Task requirements: Scan the listing below. Report each line that includes "девушки".

Information provided:
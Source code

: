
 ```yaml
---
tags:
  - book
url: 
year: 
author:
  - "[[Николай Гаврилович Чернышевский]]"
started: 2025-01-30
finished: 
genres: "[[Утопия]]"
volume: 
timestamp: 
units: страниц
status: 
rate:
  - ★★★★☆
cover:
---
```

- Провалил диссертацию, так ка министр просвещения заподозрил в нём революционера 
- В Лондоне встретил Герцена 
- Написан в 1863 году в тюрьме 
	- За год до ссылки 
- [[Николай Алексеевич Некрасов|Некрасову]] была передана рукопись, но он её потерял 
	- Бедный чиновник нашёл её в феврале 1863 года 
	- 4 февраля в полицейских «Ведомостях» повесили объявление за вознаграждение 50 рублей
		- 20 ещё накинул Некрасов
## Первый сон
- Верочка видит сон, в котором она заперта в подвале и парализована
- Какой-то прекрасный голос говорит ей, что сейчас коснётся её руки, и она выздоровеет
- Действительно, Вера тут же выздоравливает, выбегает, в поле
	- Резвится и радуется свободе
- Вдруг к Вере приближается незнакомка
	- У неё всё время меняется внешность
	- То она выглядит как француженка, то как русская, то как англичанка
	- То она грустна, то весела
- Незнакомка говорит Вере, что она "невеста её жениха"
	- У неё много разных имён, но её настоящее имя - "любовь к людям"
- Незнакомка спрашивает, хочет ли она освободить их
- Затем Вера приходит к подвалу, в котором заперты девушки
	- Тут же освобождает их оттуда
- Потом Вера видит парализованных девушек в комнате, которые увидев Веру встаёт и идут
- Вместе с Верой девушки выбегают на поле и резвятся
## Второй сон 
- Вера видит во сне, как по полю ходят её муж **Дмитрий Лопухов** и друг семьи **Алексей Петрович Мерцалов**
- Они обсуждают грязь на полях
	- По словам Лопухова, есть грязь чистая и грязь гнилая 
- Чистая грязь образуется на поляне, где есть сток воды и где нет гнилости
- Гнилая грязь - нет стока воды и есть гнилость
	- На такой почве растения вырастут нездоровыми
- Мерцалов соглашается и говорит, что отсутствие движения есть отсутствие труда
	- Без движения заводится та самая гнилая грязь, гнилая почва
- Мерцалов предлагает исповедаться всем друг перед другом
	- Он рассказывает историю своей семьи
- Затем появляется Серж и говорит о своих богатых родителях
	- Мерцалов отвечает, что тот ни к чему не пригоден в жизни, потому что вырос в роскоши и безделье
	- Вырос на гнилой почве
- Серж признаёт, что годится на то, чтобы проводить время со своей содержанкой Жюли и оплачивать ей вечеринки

Worked solution:
- Затем Вера приходит к подвалу, в котором заперты девушки
- Вместе с Верой девушки выбегают на поле и резвятся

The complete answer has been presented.